Bug 1029095

Summary:

Operation take snapshot on storage service failed

Product:

[JBoss] JBoss Operations Network

Reporter:

Filip Brychta <fbrychta>

Component:

Core Server, Operations, Storage Node

Assignee:

Stefan Negrea <snegrea>

Status:

CLOSED CURRENTRELEASE

QA Contact:

Mike Foley <mfoley>

Severity:

medium

Docs Contact:

Priority:

unspecified

Version:

JON 3.2

CC:

fbrychta, mazz, myarboro, snegrea

Target Milestone:

CR01

Target Release:

JON 3.2.0

Hardware:

Unspecified

OS:

Unspecified

Whiteboard:

Fixed In Version:

Doc Type:

Bug Fix

Doc Text:

Story Points:

---

Clone Of:

Clones:

1029668 (view as bug list)

Environment:

Last Closed:

Type:

Bug

Regression:

---

Mount Type:

---

Documentation:

---

CRM:

Verified Versions:

Category:

---

oVirt Team:

---

RHEL 7.3 requirements from Atomic Host:

Cloudforms Team:

---

Target Upstream Version:

Embargoed:

Bug Depends On:

1029668

Bug Blocks:

1012435

Attachments:

Description	Flags
logs	none
operation history	none
complete exception	none

Description Filip Brychta 2013-11-11 16:25:21 UTC

Created attachment 822495 [details]
logs

Description of problem:
Take snapshot operation scheduled by default to every Sunday at 12:30 AM (https://docs.jboss.org/author/display/RHQ/Backup+and+Restore) failed.

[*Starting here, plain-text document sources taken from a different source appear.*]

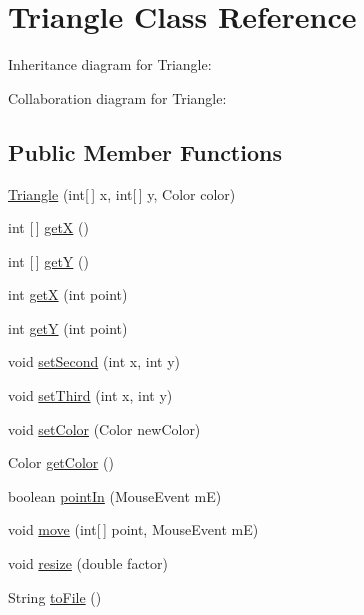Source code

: \hypertarget{classTriangle}{}\section{Triangle Class Reference}
\label{classTriangle}


Inheritance diagram for Triangle\+:


Collaboration diagram for Triangle\+:
\subsection*{Public Member Functions}
\begin{DoxyCompactItemize}
\item 
\hyperlink{classTriangle_aed317874cff274d260d1db5de736ddaa}{Triangle} (int\mbox{[}$\,$\mbox{]} x, int\mbox{[}$\,$\mbox{]} y, Color color)
\item 
int \mbox{[}$\,$\mbox{]} \hyperlink{classTriangle_a4bef2d535093c6674ebe06291b72c823}{getX} ()
\item 
int \mbox{[}$\,$\mbox{]} \hyperlink{classTriangle_ab03557892090f07ef3bc5bc4ec612f6a}{getY} ()
\item 
int \hyperlink{classTriangle_a5a50f4cf54c6350b3e3bc8d239fe5b12}{getX} (int point)
\item 
int \hyperlink{classTriangle_ae4400d63c47585241747669c521217df}{getY} (int point)
\item 
void \hyperlink{classTriangle_af67a3dc7d192c0cb93fa2a72d01c0ba1}{set\+Second} (int x, int y)
\item 
void \hyperlink{classTriangle_a829c600b572f4f4e0d205f97d69dd764}{set\+Third} (int x, int y)
\item 
void \hyperlink{classTriangle_a6eeb13ec68899a88f0ac1a3bc4f8eb3f}{set\+Color} (Color new\+Color)
\item 
Color \hyperlink{classTriangle_a482b51f3f22de2f283c8d73eec2270ad}{get\+Color} ()
\item 
boolean \hyperlink{classTriangle_aefc686faa4251f80a2f8db82dc962fe5}{point\+In} (Mouse\+Event mE)
\item 
void \hyperlink{classTriangle_aff9f2ebdc361427e699bdc32cdc67589}{move} (int\mbox{[}$\,$\mbox{]} point, Mouse\+Event mE)
\item 
void \hyperlink{classTriangle_a2c8b06fdba401b31c2eb92da12e08413}{resize} (double factor)
\item 
String \hyperlink{classTriangle_a3d6a35a828f17de76b170f376fbd1b27}{to\+File} ()
\end{DoxyCompactItemize}


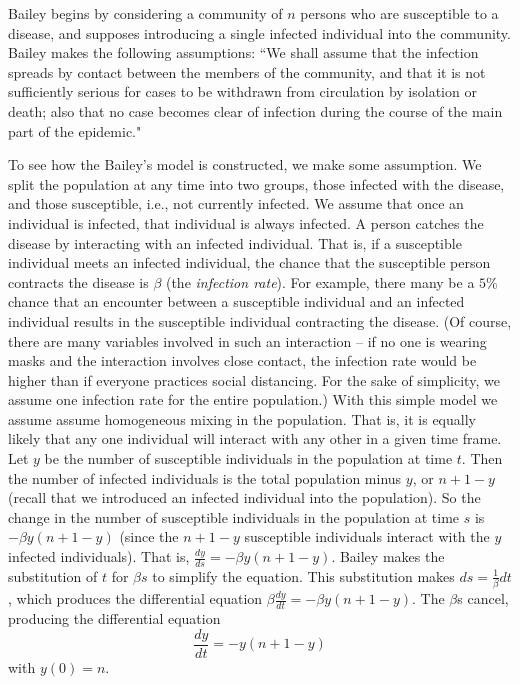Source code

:Bailey begins by considering a community of $n$ persons who are susceptible to a disease, and supposes introducing a single infected individual into the community. Bailey makes the following assumptions: ``We shall assume that the infection spreads by contact between the members of the community, and that it is not sufficiently serious for cases to be withdrawn from circulation by isolation or death; also that no case becomes clear of infection during the course of the main part of the epidemic."

To see how the Bailey's model is constructed, we make some assumption. We split the population at any time into two groups, those infected with the disease, and those susceptible, i.e., not currently infected. We assume that once an individual is infected, that individual is always infected. A person catches the disease by interacting with an infected individual. That is, if a susceptible individual meets an infected individual, the chance that the susceptible person contracts the disease is $\beta$ (the \emph{infection rate}). For example, there many be a $5\%$ chance that an encounter between a susceptible individual and an infected individual results in the susceptible individual contracting the disease. (Of course, there are many variables involved in such an interaction -- if no one is wearing masks and the interaction involves close contact, the infection rate would be higher than if everyone practices social distancing. For the sake of simplicity, we assume one infection rate for the entire population.) With this simple model we assume assume homogeneous mixing in the population. That is, it is equally likely that any one individual will interact with any other in a given time frame. Let $y$ be the number of susceptible individuals in the population at time $t$. Then the number of infected individuals is the total population minus $y$, or $n+1-y$ (recall that we introduced an infected individual into the population). So the change in the number of susceptible individuals in the population at time $s$ is $-\beta y(n+1-y)$ (since the $n+1-y$ susceptible individuals interact with the $y$ infected individuals). That is, $\frac{dy}{ds} = -\beta y (n+1-y)$. Bailey makes the substitution of $t$ for $\beta s$ to simplify the equation. This substitution makes $ds = \frac{1}{\beta} dt$, which produces the differential equation $\beta \frac{dy}{dt} =  -\beta y (n+1-y)$. The $\beta$s cancel, producing the differential equation
\begin{equation} \label{eq:Bailey_1}
\frac{dy}{dt} = -y(n+1-y)
\end{equation}
with $y(0) = n$. 

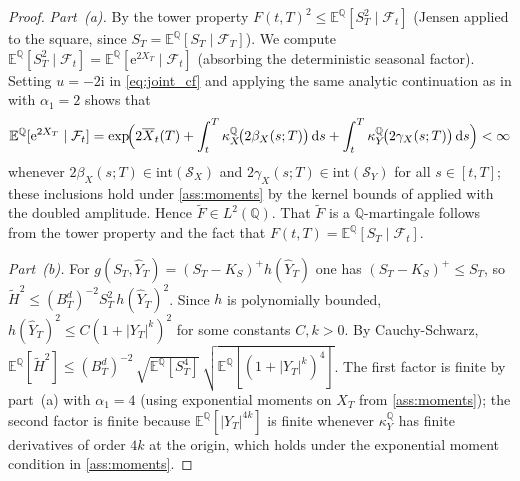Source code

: \documentclass[10pt,a4paper,reqno]{amsart}
\newcommand{\E}{\mathbb{E}}
\newcommand{\Q}{\mathbb{Q}}
\newcommand{\F}{\mathcal{F}}
\newcommand{\1}{\mathbbm{1}}
\newcommand{\dd}{\mathrm{d}}
\newcommand{\ii}{\mathrm{i}}
\newcommand{\ee}{\mathrm{e}}
\begin{document}
\begin{proof}
\emph{Part~(a).}
By the tower property $F(t,T)^2 \le \E^\Q[S_T^2\mid\F_t]$ (Jensen applied to
the square, since $S_T = \E^\Q[S_T\mid\F_T]$).
We compute $\E^\Q[S_T^2\mid\F_t] = \E^\Q[\ee^{2X_T}\mid\F_t]$ (absorbing the
deterministic seasonal factor).
Setting $u = -2\ii$ in \eqref{eq:joint_cf} and applying the same analytic
continuation as in  with $\alpha_1 = 2$ shows that
$$
  \E^\Q[\ee^{2X_T}\mid\F_t]
  = \exp\!\Bigl(
      2\overline{X}_t(T)
      + \int_t^T \kappa_X^\Q\!\bigl(2\beta_X(s;T)\bigr)\,\dd s
      + \int_t^T \kappa_Y^\Q\!\bigl(2\gamma_X(s;T)\bigr)\,\dd s
    \Bigr) < \infty
$$
whenever $2\beta_X(s;T) \in \mathrm{int}(\mathcal{S}_X)$ and
$2\gamma_X(s;T) \in \mathrm{int}(\mathcal{S}_Y)$ for all $s \in [t,T]$;
these inclusions hold under \ref{ass:moments} by the
kernel bounds of  applied with the doubled amplitude.
Hence $\widetilde{F} \in L^2(\Q)$.
That $\widetilde{F}$ is a $\Q$-martingale follows from the tower property
and the fact that $F(t,T) = \E^\Q[S_T\mid\F_t]$.

\emph{Part~(b).}
For $g(S_T,\widehat{Y}_T) = (S_T-K_S)^+h(\widehat{Y}_T)$ one has
$(S_T-K_S)^+ \le S_T$, so
$\widetilde{H}^2 \le (B_T^d)^{-2} S_T^2\,h(\widehat{Y}_T)^2$.
Since $h$ is polynomially bounded, $h(\widehat{Y}_T)^2 \le C(1 + |Y_T|^k)^2$
for some constants $C,k > 0$.
By Cauchy-Schwarz,
$\E^\Q[\widetilde{H}^2] \le (B_T^d)^{-2}\,\sqrt{\E^\Q[S_T^4]}\,
  \sqrt{\E^\Q[(1+|Y_T|^k)^4]}$.
The first factor is finite by part~(a) with $\alpha_1 = 4$ (using exponential
moments on $X_T$ from \ref{ass:moments}); the second
factor is finite because $\E^\Q[|Y_T|^{4k}]$ is finite whenever $\kappa_Y^\Q$
has finite derivatives of order $4k$ at the origin, which holds under the
exponential moment condition in \ref{ass:moments}.
\end{proof}
\end{document}
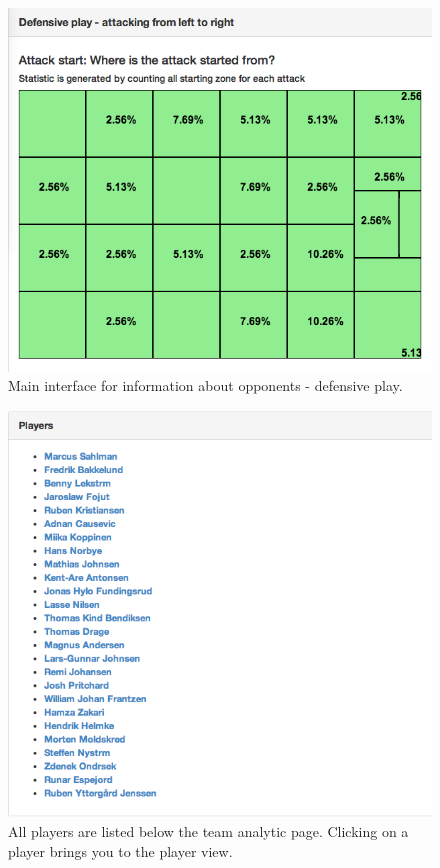 \begin{figure}[ht!]
\centering
\includegraphics[width=1\textwidth]{images/general/team_analysis3.png}
\caption{Main interface for information about opponents - defensive play.}
\label{fig:team_analysis3}
\end{figure}

\begin{figure}[ht!]
\centering
\includegraphics[width=1\textwidth]{images/general/team_analysis4.png}
\caption{All players are listed below the team analytic page. Clicking on a player brings you to the player view.}
\label{fig:team_analysis4}
\end{figure}

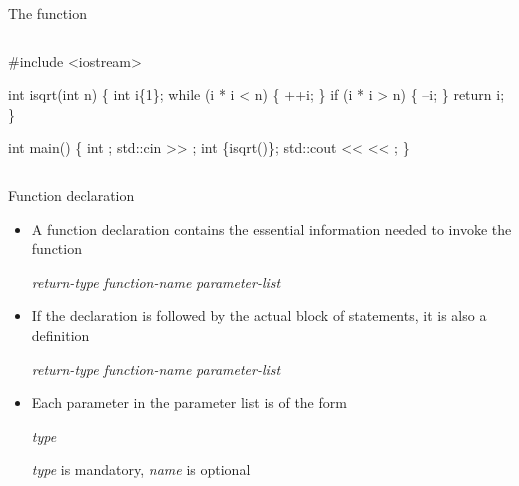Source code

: \begin{frame}[fragile]{The  function}

  \begin{columns}[T]

    \begin{column}{.6\textwidth}
      \begin{codeblock}
#include <iostream>

int isqrt(int \alert<2>{n})  
\{
  int i\{1\};
  while (i * i < n) \{
    ++i;
  \}
  if (i * i > n) \{
    --i;
  \}
  return \alert<2>{i};      
\}

int main()
\{
  int \alt<1>{n}{\alert<2>{num}};
  std::cin >{}> ;
  int \{isqrt()\};  
  std::cout <{}<  <{}< \bslashn;
\}\end{codeblock}
    \end{column}

  \end{columns}

\end{frame}

\begin{frame}{Function declaration}

  \begin{itemize}[<+->]
  \item A function \alert{declaration} contains the essential information needed
    to invoke the function

    \textit{return-type} \textit{function-name} \code{(} \textit{parameter-list} \code{);}

  \item If the declaration is followed by the actual block of statements, it is
    also a \alert{definition}

    \textit{return-type} \textit{function-name} \code{(} \textit{parameter-list} \code{) \{ \ddd{} \}}

  \item Each parameter in the parameter list is of the form

    \textit{type }

    \textit{type} is mandatory, \textit{name} is optional

  \end{itemize}
\end{frame}

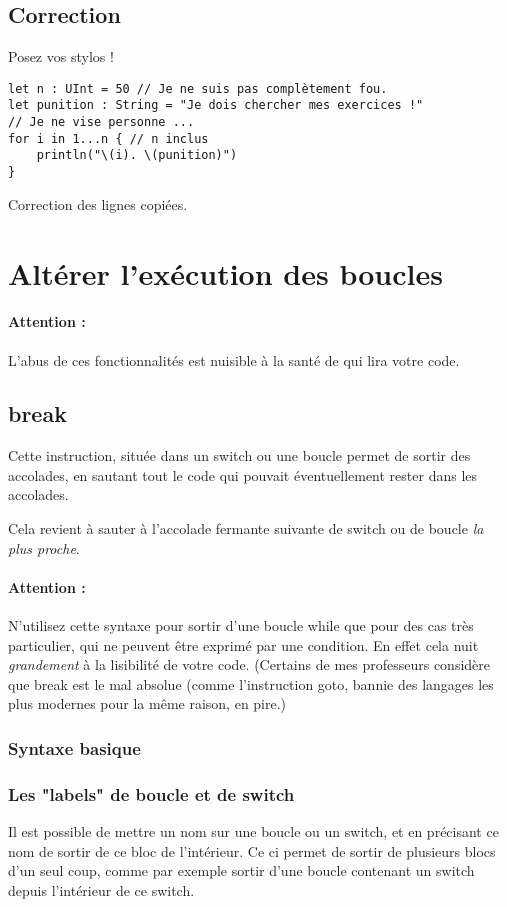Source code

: \subsection{Correction}
Posez vos stylos !
\begin{listing}[h]
\begin{verbatim}
let n : UInt = 50 // Je ne suis pas complètement fou.
let punition : String = "Je dois chercher mes exercices !"
// Je ne vise personne ...
for i in 1...n { // n inclus
    println("\(i). \(punition)")
}
\end{verbatim}
\caption{Correction des lignes copiées.}
\end{listing}%
\section{Altérer l'exécution des boucles}
\paragraph{Attention :}
L'abus de ces fonctionnalités est nuisible à la santé de qui lira votre code.

\subsection{break}
Cette instruction, située dans un switch ou une boucle permet de sortir des accolades, en sautant tout le code qui pouvait éventuellement rester dans les accolades.

Cela revient à sauter à l'accolade fermante suivante de switch ou de boucle \emph{la plus proche}.
\paragraph{Attention :}N'utilisez cette syntaxe pour sortir d'une boucle while que pour des cas très particulier, qui ne peuvent être exprimé par une condition. En effet cela nuit \emph{grandement} à la lisibilité de votre code. (Certains de mes professeurs considère que break est le mal absolue (comme l'instruction goto, bannie des langages les plus modernes pour la même raison, en pire.)
\subsubsection{Syntaxe basique}

\subsubsection{Les "labels" de boucle et de switch}
Il est possible de mettre un nom sur une boucle ou un switch, et en précisant ce nom de sortir de ce bloc de l'intérieur. Ce ci permet de sortir de plusieurs blocs d'un seul coup, comme par exemple sortir d'une boucle contenant un switch depuis l'intérieur de ce switch.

Version-Release number of selected component (if applicable):
Version :	
3.2.0.ER5
Build Number :	
2cb2bc9:225c796

How reproducible:
1/1

Steps to Reproduce:
No exact repro steps available. I had following set up:
machine1: Jon server, jon agent and storage node 
machine2: Jon agent and storage node

Actual results:
Found following problems with storage node on machine2.
StorageNodeSnapshotFailure alert shown on StorageService resource and following exception in jon server log:
00:30:01,251 ERROR [org.rhq.enterprise.server.operation.ResourceOperationJob] (RHQScheduler_Worker-3) Failed to execute scheduled operation [ResourceOperationSchedule: resource=[Resource[id=10263, uuid=16c9d18a-bbae-431a-8445-85ac34d1801d, type={RHQStorage}StorageService, key=org.apache.cassandra.db:type=StorageService, name=Storage Service]],job-name=[rhq-resource-10263--1783761045-1384061400594], job-group=[rhq-resource-10263], operation-name=[takeSnapshot], subject=[Subject[id=1,name=admin]], description=[Run by StorageNodeManagerBean]]: org.rhq.enterprise.server.authz.PermissionException: The session ID for user [admin] is invalid!: invocation: method=public org.rhq.core.domain.util.PageList<org.rhq.core.domain.operation.ResourceOperationHistory> org.rhq.enterprise.server.operation.OperationManagerBean.findResourceOperationHistoriesByCriteria(org.rhq.core.domain.auth.Subject,org.rhq.core.domain.criteria.ResourceOperationHistoryCriteria),context-data={}
        at org.rhq.enterprise.server.authz.RequiredPermissionsInterceptor.buildPermissionException(RequiredPermissionsInterceptor.java:164) [rhq-server.jar:4.9.0.JON320ER5]
.
.


Additional info:
Password for storage nodes was updated and storage nodes were restarted several times on Friday.
Manual execution of take snapshot operation under user rhqadmin was successful. 
Logs attached.

Comment 1 Stefan Negrea 2013-11-12 21:35:36 UTC

The password change for the storage cluster is not related to the error reported above. The management for the storage nodes is done over the JMX interface which does not require CQL crendentials.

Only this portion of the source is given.